• [Work order]:
Stop at the line containing "CMake Deprecation Warning": write out every line from the beginning of the entries up to and including it, minus the pictures.

• [Record extracts]:
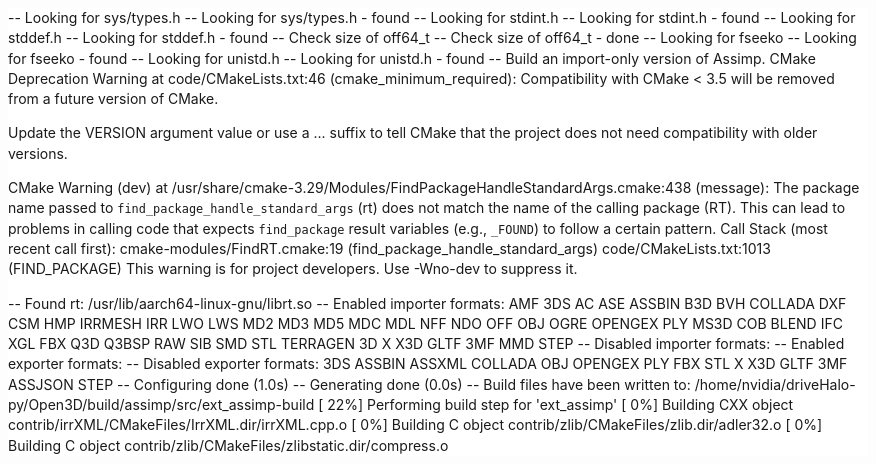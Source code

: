 
-- Looking for sys/types.h
-- Looking for sys/types.h - found
-- Looking for stdint.h
-- Looking for stdint.h - found
-- Looking for stddef.h
-- Looking for stddef.h - found
-- Check size of off64_t
-- Check size of off64_t - done
-- Looking for fseeko
-- Looking for fseeko - found
-- Looking for unistd.h
-- Looking for unistd.h - found
-- Build an import-only version of Assimp.
CMake Deprecation Warning at code/CMakeLists.txt:46 (cmake_minimum_required):
  Compatibility with CMake < 3.5 will be removed from a future version of
  CMake.

  Update the VERSION argument <min> value or use a ...<max> suffix to tell
  CMake that the project does not need compatibility with older versions.


CMake Warning (dev) at /usr/share/cmake-3.29/Modules/FindPackageHandleStandardArgs.cmake:438 (message):
  The package name passed to `find_package_handle_standard_args` (rt) does
  not match the name of the calling package (RT).  This can lead to problems
  in calling code that expects `find_package` result variables (e.g.,
  `_FOUND`) to follow a certain pattern.
Call Stack (most recent call first):
  cmake-modules/FindRT.cmake:19 (find_package_handle_standard_args)
  code/CMakeLists.txt:1013 (FIND_PACKAGE)
This warning is for project developers.  Use -Wno-dev to suppress it.

-- Found rt: /usr/lib/aarch64-linux-gnu/librt.so
-- Enabled importer formats: AMF 3DS AC ASE ASSBIN B3D BVH COLLADA DXF CSM HMP IRRMESH IRR LWO LWS MD2 MD3 MD5 MDC MDL NFF NDO OFF OBJ OGRE OPENGEX PLY MS3D COB BLEND IFC XGL FBX Q3D Q3BSP RAW SIB SMD STL TERRAGEN 3D X X3D GLTF 3MF MMD STEP
-- Disabled importer formats:
-- Enabled exporter formats:
-- Disabled exporter formats: 3DS ASSBIN ASSXML COLLADA OBJ OPENGEX PLY FBX STL X X3D GLTF 3MF ASSJSON STEP
-- Configuring done (1.0s)
-- Generating done (0.0s)
-- Build files have been written to: /home/nvidia/driveHalo-py/Open3D/build/assimp/src/ext_assimp-build
[ 22%] Performing build step for 'ext_assimp'
[  0%] Building CXX object contrib/irrXML/CMakeFiles/IrrXML.dir/irrXML.cpp.o
[  0%] Building C object contrib/zlib/CMakeFiles/zlib.dir/adler32.o
[  0%] Building C object contrib/zlib/CMakeFiles/zlibstatic.dir/compress.o
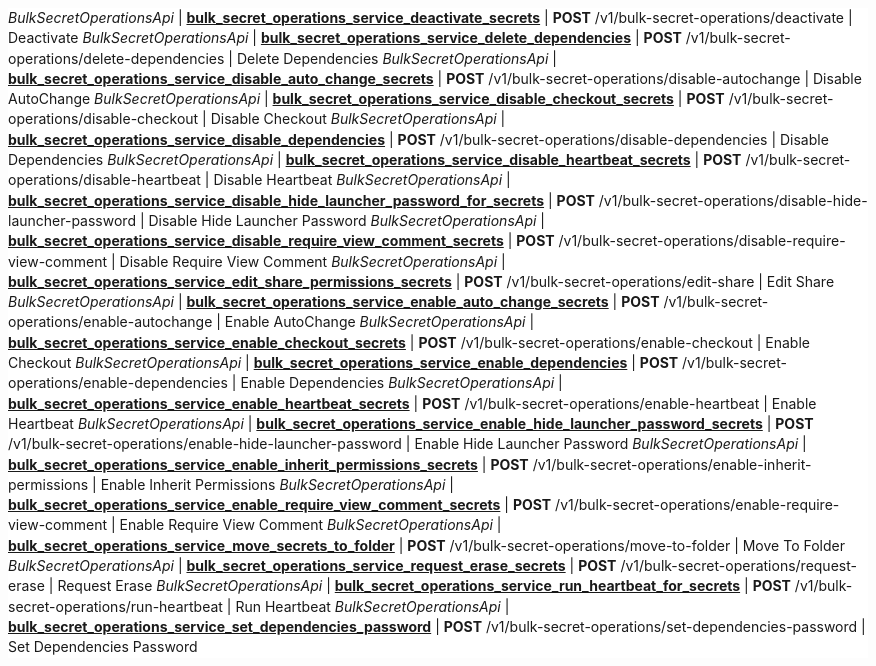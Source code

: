 *BulkSecretOperationsApi* | [**bulk_secret_operations_service_deactivate_secrets**](docs/BulkSecretOperationsApi.md#bulk_secret_operations_service_deactivate_secrets) | **POST** /v1/bulk-secret-operations/deactivate | Deactivate
*BulkSecretOperationsApi* | [**bulk_secret_operations_service_delete_dependencies**](docs/BulkSecretOperationsApi.md#bulk_secret_operations_service_delete_dependencies) | **POST** /v1/bulk-secret-operations/delete-dependencies | Delete Dependencies
*BulkSecretOperationsApi* | [**bulk_secret_operations_service_disable_auto_change_secrets**](docs/BulkSecretOperationsApi.md#bulk_secret_operations_service_disable_auto_change_secrets) | **POST** /v1/bulk-secret-operations/disable-autochange | Disable AutoChange
*BulkSecretOperationsApi* | [**bulk_secret_operations_service_disable_checkout_secrets**](docs/BulkSecretOperationsApi.md#bulk_secret_operations_service_disable_checkout_secrets) | **POST** /v1/bulk-secret-operations/disable-checkout | Disable Checkout
*BulkSecretOperationsApi* | [**bulk_secret_operations_service_disable_dependencies**](docs/BulkSecretOperationsApi.md#bulk_secret_operations_service_disable_dependencies) | **POST** /v1/bulk-secret-operations/disable-dependencies | Disable Dependencies
*BulkSecretOperationsApi* | [**bulk_secret_operations_service_disable_heartbeat_secrets**](docs/BulkSecretOperationsApi.md#bulk_secret_operations_service_disable_heartbeat_secrets) | **POST** /v1/bulk-secret-operations/disable-heartbeat | Disable Heartbeat
*BulkSecretOperationsApi* | [**bulk_secret_operations_service_disable_hide_launcher_password_for_secrets**](docs/BulkSecretOperationsApi.md#bulk_secret_operations_service_disable_hide_launcher_password_for_secrets) | **POST** /v1/bulk-secret-operations/disable-hide-launcher-password | Disable Hide Launcher Password
*BulkSecretOperationsApi* | [**bulk_secret_operations_service_disable_require_view_comment_secrets**](docs/BulkSecretOperationsApi.md#bulk_secret_operations_service_disable_require_view_comment_secrets) | **POST** /v1/bulk-secret-operations/disable-require-view-comment | Disable Require View Comment
*BulkSecretOperationsApi* | [**bulk_secret_operations_service_edit_share_permissions_secrets**](docs/BulkSecretOperationsApi.md#bulk_secret_operations_service_edit_share_permissions_secrets) | **POST** /v1/bulk-secret-operations/edit-share | Edit Share
*BulkSecretOperationsApi* | [**bulk_secret_operations_service_enable_auto_change_secrets**](docs/BulkSecretOperationsApi.md#bulk_secret_operations_service_enable_auto_change_secrets) | **POST** /v1/bulk-secret-operations/enable-autochange | Enable AutoChange
*BulkSecretOperationsApi* | [**bulk_secret_operations_service_enable_checkout_secrets**](docs/BulkSecretOperationsApi.md#bulk_secret_operations_service_enable_checkout_secrets) | **POST** /v1/bulk-secret-operations/enable-checkout | Enable Checkout
*BulkSecretOperationsApi* | [**bulk_secret_operations_service_enable_dependencies**](docs/BulkSecretOperationsApi.md#bulk_secret_operations_service_enable_dependencies) | **POST** /v1/bulk-secret-operations/enable-dependencies | Enable Dependencies
*BulkSecretOperationsApi* | [**bulk_secret_operations_service_enable_heartbeat_secrets**](docs/BulkSecretOperationsApi.md#bulk_secret_operations_service_enable_heartbeat_secrets) | **POST** /v1/bulk-secret-operations/enable-heartbeat | Enable Heartbeat
*BulkSecretOperationsApi* | [**bulk_secret_operations_service_enable_hide_launcher_password_secrets**](docs/BulkSecretOperationsApi.md#bulk_secret_operations_service_enable_hide_launcher_password_secrets) | **POST** /v1/bulk-secret-operations/enable-hide-launcher-password | Enable Hide Launcher Password
*BulkSecretOperationsApi* | [**bulk_secret_operations_service_enable_inherit_permissions_secrets**](docs/BulkSecretOperationsApi.md#bulk_secret_operations_service_enable_inherit_permissions_secrets) | **POST** /v1/bulk-secret-operations/enable-inherit-permissions | Enable Inherit Permissions
*BulkSecretOperationsApi* | [**bulk_secret_operations_service_enable_require_view_comment_secrets**](docs/BulkSecretOperationsApi.md#bulk_secret_operations_service_enable_require_view_comment_secrets) | **POST** /v1/bulk-secret-operations/enable-require-view-comment | Enable Require View Comment
*BulkSecretOperationsApi* | [**bulk_secret_operations_service_move_secrets_to_folder**](docs/BulkSecretOperationsApi.md#bulk_secret_operations_service_move_secrets_to_folder) | **POST** /v1/bulk-secret-operations/move-to-folder | Move To Folder
*BulkSecretOperationsApi* | [**bulk_secret_operations_service_request_erase_secrets**](docs/BulkSecretOperationsApi.md#bulk_secret_operations_service_request_erase_secrets) | **POST** /v1/bulk-secret-operations/request-erase | Request Erase
*BulkSecretOperationsApi* | [**bulk_secret_operations_service_run_heartbeat_for_secrets**](docs/BulkSecretOperationsApi.md#bulk_secret_operations_service_run_heartbeat_for_secrets) | **POST** /v1/bulk-secret-operations/run-heartbeat | Run Heartbeat
*BulkSecretOperationsApi* | [**bulk_secret_operations_service_set_dependencies_password**](docs/BulkSecretOperationsApi.md#bulk_secret_operations_service_set_dependencies_password) | **POST** /v1/bulk-secret-operations/set-dependencies-password | Set Dependencies Password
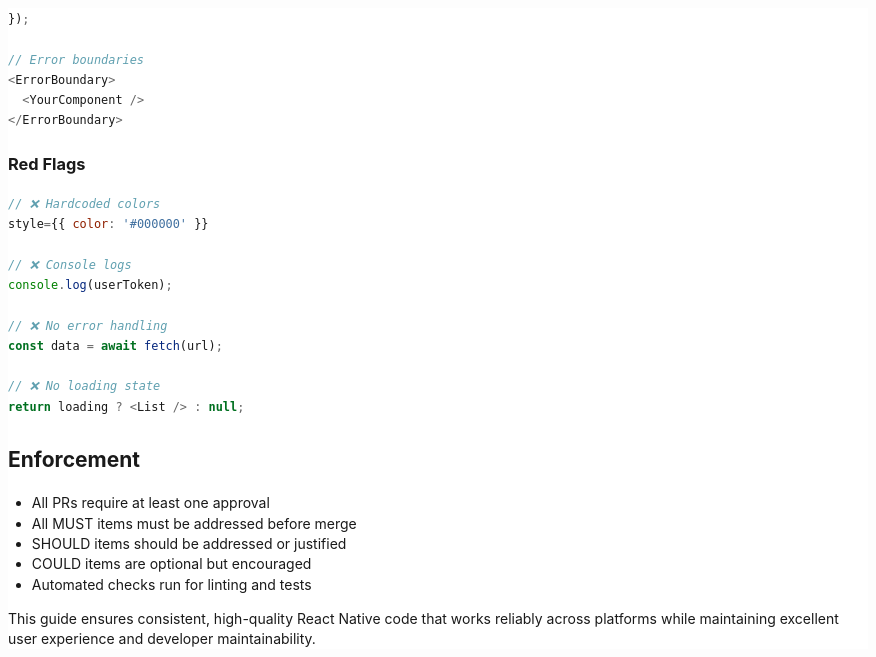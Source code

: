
 ```javascript
});

// Error boundaries
<ErrorBoundary>
  <YourComponent />
</ErrorBoundary>
```

### Red Flags
```javascript
// ❌ Hardcoded colors
style={{ color: '#000000' }}

// ❌ Console logs
console.log(userToken);

// ❌ No error handling
const data = await fetch(url);

// ❌ No loading state
return loading ? <List /> : null;
```

## Enforcement

- All PRs require at least one approval
- All MUST items must be addressed before merge
- SHOULD items should be addressed or justified
- COULD items are optional but encouraged
- Automated checks run for linting and tests

This guide ensures consistent, high-quality React Native code that works reliably across platforms while maintaining excellent user experience and developer maintainability.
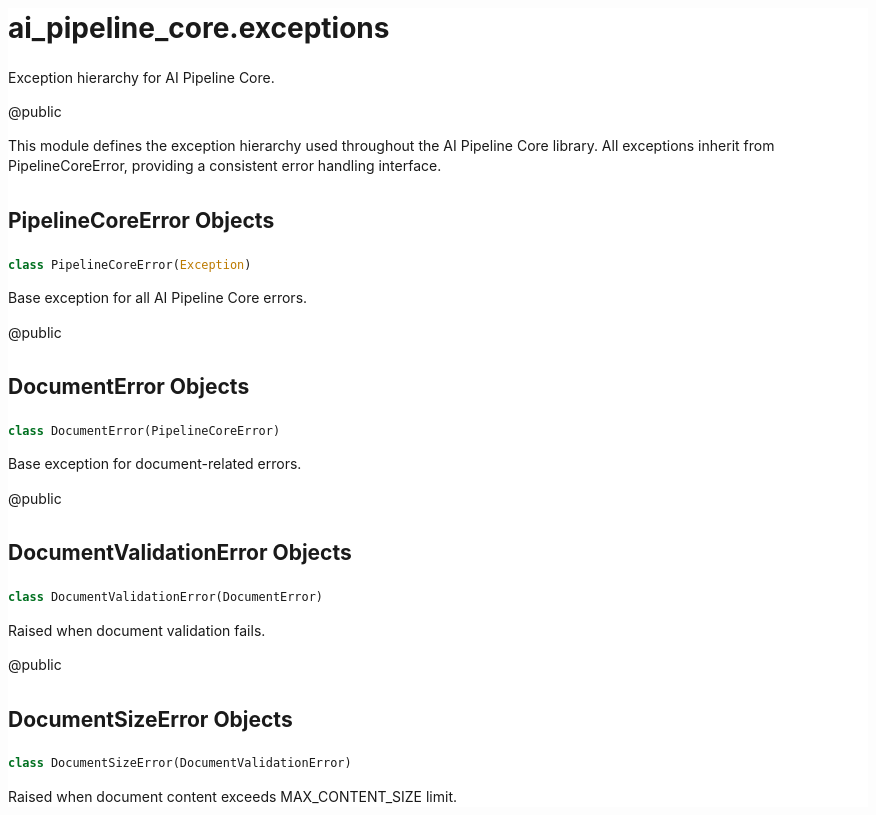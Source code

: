<a id="ai_pipeline_core.exceptions"></a>

# ai\_pipeline\_core.exceptions

Exception hierarchy for AI Pipeline Core.

@public

This module defines the exception hierarchy used throughout the AI Pipeline Core library.
All exceptions inherit from PipelineCoreError, providing a consistent error handling interface.

<a id="ai_pipeline_core.exceptions.PipelineCoreError"></a>

## PipelineCoreError Objects

```python
class PipelineCoreError(Exception)
```

Base exception for all AI Pipeline Core errors.

@public

<a id="ai_pipeline_core.exceptions.DocumentError"></a>

## DocumentError Objects

```python
class DocumentError(PipelineCoreError)
```

Base exception for document-related errors.

@public

<a id="ai_pipeline_core.exceptions.DocumentValidationError"></a>

## DocumentValidationError Objects

```python
class DocumentValidationError(DocumentError)
```

Raised when document validation fails.

@public

<a id="ai_pipeline_core.exceptions.DocumentSizeError"></a>

## DocumentSizeError Objects

```python
class DocumentSizeError(DocumentValidationError)
```

Raised when document content exceeds MAX_CONTENT_SIZE limit.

• [Answer to the problem]:
Source code

: 
-- Looking for sys/types.h
-- Looking for sys/types.h - found
-- Looking for stdint.h
-- Looking for stdint.h - found
-- Looking for stddef.h
-- Looking for stddef.h - found
-- Check size of off64_t
-- Check size of off64_t - done
-- Looking for fseeko
-- Looking for fseeko - found
-- Looking for unistd.h
-- Looking for unistd.h - found
-- Build an import-only version of Assimp.
CMake Deprecation Warning at code/CMakeLists.txt:46 (cmake_minimum_required):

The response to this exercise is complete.